Saved entries:
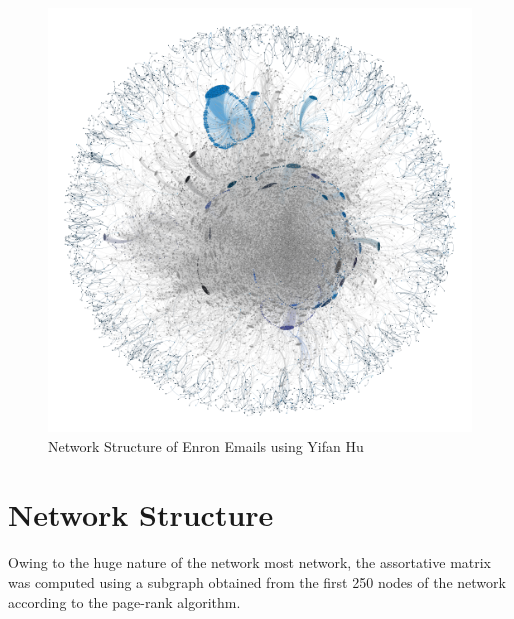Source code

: \documentclass[11pt, oneside]{article}   	%
\begin{document}
	\begin{figure}
  \centering
  \includegraphics[width=\columnwidth]{na-ee-graph-final.png}
  \caption{Network Structure of Enron Emails using Yifan Hu }
\end{figure}

\pagebreak

\section{Network Structure}
Owing to the huge nature of the network most network, the assortative matrix was computed using a subgraph obtained from the first 250 nodes of the network according to the page-rank algorithm.

\pagebreak
\end{document}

--- EXERCISE REQUIREMENTS ---
The answer must consist of each line in the entries above that includes "Structure".

--- SOLUTION TO THIS TASK ---
  \caption{Network Structure of Enron Emails using Yifan Hu }
\section{Network Structure}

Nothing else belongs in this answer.